• **Records contained in a dataset**:

====

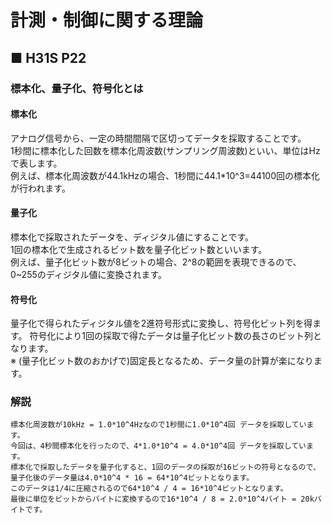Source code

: # 計測・制御に関する理論
## ■ H31S P22
### 標本化、量子化、符号化とは
#### 標本化
アナログ信号から、一定の時間間隔で区切ってデータを採取することです。  
1秒間に標本化した回数を標本化周波数(サンプリング周波数)といい、単位はHzで表します。  
例えば、標本化周波数が44.1kHzの場合、1秒間に44.1\*10^3=44100回の標本化が行われます。
#### 量子化
標本化で採取されたデータを、ディジタル値にすることです。  
1回の標本化で生成されるビット数を量子化ビット数といいます。  
例えば、量子化ビット数が8ビットの場合、2^8の範囲を表現できるので、0\~255のディジタル値に変換されます。
#### 符号化
量子化で得られたディジタル値を2進符号形式に変換し、符号化ビット列を得ます。 
符号化により1回の採取で得たデータは量子化ビット数の長さのビット列となります。  
※ (量子化ビット数のおかげで)固定長となるため、データ量の計算が楽になります。

### 解説
```
標本化周波数が10kHz = 1.0*10^4Hzなので1秒間に1.0*10^4回 データを採取しています。
今回は、4秒間標本化を行ったので、4*1.0*10^4 = 4.0*10^4回 データを採取しています。
標本化で採取したデータを量子化すると、1回のデータの採取が16ビットの符号となるので、量子化後のデータ量は4.0*10^4 * 16 = 64*10^4ビットとなります。
このデータは1/4に圧縮されるので64*10^4 / 4 = 16*10^4ビットとなります。
最後に単位をビットからバイトに変換するので16*10^4 / 8 = 2.0*10^4バイト = 20kバイトです。
```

====

• **What is needed**: The word "データを採取しています" appears in some lines above. Return every one of those lines.

• **Task output**:
標本化周波数が10kHz = 1.0*10^4Hzなので1秒間に1.0*10^4回 データを採取しています。
今回は、4秒間標本化を行ったので、4*1.0*10^4 = 4.0*10^4回 データを採取しています。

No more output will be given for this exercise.